1692: Salem



Evil is growing here. It is in the soil, where our fields lie fallow. Is this the barrenness of harvest or pestilence? Village and town are plunged into darkness, no light remains. But what lives in the shadows? Demons surround us, and the devil gains more converts every day. Even the households of ministers are afflicted. We are torn apart. Undone.

Yet it’s our duty to fight the darkness and expel the evil that lurks here. It is our duty–we the justices–to send the witches to death. This affliction has spread through the region; so many blackened with devils’ marks, though they bleed red as anyone (their master teaches them tricks).

They will suffer the justice of righteousness, crushed by rocks or hanged by a rope, until they die, and we are saved.

But at night I wonder—what if we’re wrong?

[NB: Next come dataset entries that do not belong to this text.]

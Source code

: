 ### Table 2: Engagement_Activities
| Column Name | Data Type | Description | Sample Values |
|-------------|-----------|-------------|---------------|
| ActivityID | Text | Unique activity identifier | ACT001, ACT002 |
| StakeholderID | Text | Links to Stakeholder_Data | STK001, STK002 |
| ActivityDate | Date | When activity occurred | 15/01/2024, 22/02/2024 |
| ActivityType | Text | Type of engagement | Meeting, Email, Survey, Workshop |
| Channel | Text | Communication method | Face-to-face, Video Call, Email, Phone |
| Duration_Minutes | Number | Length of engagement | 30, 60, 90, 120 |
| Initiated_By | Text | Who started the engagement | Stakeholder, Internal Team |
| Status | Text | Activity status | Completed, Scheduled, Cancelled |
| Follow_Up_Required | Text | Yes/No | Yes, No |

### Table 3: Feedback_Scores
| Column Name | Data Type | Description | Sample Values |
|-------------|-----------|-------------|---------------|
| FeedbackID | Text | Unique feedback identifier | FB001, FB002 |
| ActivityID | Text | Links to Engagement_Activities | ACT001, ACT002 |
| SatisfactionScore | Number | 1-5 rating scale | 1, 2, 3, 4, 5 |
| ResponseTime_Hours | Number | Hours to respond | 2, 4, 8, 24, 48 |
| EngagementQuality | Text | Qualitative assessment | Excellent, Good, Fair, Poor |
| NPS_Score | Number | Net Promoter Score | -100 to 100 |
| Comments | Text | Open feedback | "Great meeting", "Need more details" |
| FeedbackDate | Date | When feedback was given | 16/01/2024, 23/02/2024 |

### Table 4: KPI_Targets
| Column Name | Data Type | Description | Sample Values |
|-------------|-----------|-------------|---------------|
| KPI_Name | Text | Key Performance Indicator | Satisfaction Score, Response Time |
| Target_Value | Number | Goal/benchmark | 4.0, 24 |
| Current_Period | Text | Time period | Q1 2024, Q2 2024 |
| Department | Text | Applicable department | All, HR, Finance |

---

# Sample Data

For dVerse, Prosery #5. Prosery is prose using a line from a poem. Björn has asked us to use the line: “This is the barrenness of harvest or pestilence,” from a poem by Louise Glück. The word limit is 144 words. I rewrote part of an old poem, and I turned the given prompt line into a question.


32 thoughts on “1692: Salem

  1. Always a profound question … maybe I’m wrong? CG Jung said something along the lines of ‘beware the man who knows he’s right’ … thanks Merril, eerie indeed, as there is is actually too much around that is dark –

  2. Interesting how conscience does make you wonder if anyone possibly thought they were “wrong.” I saw “The Crucible” performed with high school students on this past Saturday. There was the argument in the justice hall that the young girls dancing may not have been calling on other worldly beings. I liked that the program reminded us that this was written during McCarthyism period by Arthur Miller. Another kind of “witch hunt…!” (It was 3 hours long) Skyler was up in the sound + light room, behind the scenes. He’s caught his mother’s and my interest in theatre! Yay!

    • Hi Robin! Yes, The Crucible is a fascinating play that uses the Salem trial to also explore the McCarthy era “witch hunts” going on. How nice that Skyler’s school took on the challenge, he participated, and you supported the endeavor. There was so much going on in Salem (and surrounding areas) at this time–and it all sort of boiled over into this mass hysteria. Some of the people actually did later admit they were wrong and apologized, and the General Court years later pardoned the accused.

  3. Not too long ago I listened to The Heretic’s Daughter by Kathleen Kent. Chilling. Your poetic prose reminds me of the tension in the story, the willingness of people to lie and create fantastic stories (hysteria) out of malice, with a few wondering about their own souls if they were wrong. Well done, Merril 😉

  4. Yesterday and today. We can only pray that people wonder in the middle of the night “what if we’re wrong” and decide with their heart/soul, not their ego. Too many times, the ego wins. Living near Salem MA (by 40 minutes) I just shake my head as I see that city inundated with thousands – THOUSANDS – of costumed adults “celebrating” Halloween. There is so much in that place to not celebrate.

    • Thank you for your thoughtful response, Pam. Yes, you are so right, though I know people are not truly celebrating the history, but just a commercialization of Halloween tied to it. (I think.) The actual history is so complex and fascinating, and of course the witch scare went far beyond Salem. I was only in Salem once, when we went to a wedding in a nearby area, but we didn’t have a chance to go to Salem Village.